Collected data
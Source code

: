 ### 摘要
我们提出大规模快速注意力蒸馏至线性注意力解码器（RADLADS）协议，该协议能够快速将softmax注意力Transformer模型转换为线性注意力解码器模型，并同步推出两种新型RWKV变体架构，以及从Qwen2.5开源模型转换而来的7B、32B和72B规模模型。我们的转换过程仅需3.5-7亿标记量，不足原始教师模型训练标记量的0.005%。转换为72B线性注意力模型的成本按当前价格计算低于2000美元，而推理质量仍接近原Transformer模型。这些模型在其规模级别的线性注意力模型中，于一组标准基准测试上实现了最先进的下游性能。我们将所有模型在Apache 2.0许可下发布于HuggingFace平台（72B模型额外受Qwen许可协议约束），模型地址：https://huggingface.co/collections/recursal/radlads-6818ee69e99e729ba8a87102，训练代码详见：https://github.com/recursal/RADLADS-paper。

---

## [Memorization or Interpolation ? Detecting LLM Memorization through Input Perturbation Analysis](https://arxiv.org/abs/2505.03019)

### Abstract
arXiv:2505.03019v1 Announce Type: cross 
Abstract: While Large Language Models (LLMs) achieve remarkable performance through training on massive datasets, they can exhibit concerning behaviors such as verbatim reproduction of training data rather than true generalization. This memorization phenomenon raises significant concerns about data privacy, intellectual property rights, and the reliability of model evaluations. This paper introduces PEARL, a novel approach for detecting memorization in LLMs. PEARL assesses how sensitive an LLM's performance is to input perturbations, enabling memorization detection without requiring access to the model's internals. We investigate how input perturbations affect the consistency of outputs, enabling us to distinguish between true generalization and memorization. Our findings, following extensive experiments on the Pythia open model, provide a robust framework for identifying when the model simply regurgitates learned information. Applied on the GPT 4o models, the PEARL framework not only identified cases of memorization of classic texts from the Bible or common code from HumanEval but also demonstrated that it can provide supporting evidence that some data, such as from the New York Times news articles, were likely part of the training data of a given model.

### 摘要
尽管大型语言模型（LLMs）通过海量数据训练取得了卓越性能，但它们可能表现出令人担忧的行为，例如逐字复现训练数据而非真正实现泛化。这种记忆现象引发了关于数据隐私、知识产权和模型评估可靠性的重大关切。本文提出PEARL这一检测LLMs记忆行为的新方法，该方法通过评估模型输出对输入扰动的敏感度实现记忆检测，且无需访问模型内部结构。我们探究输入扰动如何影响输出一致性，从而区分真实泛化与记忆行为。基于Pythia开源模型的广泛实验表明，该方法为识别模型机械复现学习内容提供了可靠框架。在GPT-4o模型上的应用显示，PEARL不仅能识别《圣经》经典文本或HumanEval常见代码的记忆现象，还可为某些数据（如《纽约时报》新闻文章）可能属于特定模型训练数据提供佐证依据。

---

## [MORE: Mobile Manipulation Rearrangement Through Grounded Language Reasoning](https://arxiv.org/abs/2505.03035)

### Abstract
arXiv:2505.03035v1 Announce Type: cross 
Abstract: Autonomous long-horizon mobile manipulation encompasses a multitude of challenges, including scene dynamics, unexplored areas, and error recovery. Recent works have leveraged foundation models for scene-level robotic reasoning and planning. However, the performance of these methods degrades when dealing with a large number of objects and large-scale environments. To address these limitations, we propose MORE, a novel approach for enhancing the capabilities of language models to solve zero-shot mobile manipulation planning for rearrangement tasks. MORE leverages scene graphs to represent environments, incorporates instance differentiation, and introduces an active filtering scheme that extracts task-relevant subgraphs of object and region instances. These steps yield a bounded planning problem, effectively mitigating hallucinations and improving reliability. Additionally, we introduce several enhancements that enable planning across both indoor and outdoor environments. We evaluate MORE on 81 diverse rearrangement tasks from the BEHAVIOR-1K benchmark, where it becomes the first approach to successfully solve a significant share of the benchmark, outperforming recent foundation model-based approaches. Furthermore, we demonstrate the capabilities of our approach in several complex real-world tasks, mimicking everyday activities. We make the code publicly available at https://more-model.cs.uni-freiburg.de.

**Task instructions:**
Beginning at the line above with "## [Memorization or" and finishing at the line with "arXiv:2505.03019v1 Announce Type: cross", return each line exactly and return nothing else.

**Worked solution:**
## [Memorization or Interpolation ? Detecting LLM Memorization through Input Perturbation Analysis](https://arxiv.org/abs/2505.03019)

### Abstract
arXiv:2505.03019v1 Announce Type: cross 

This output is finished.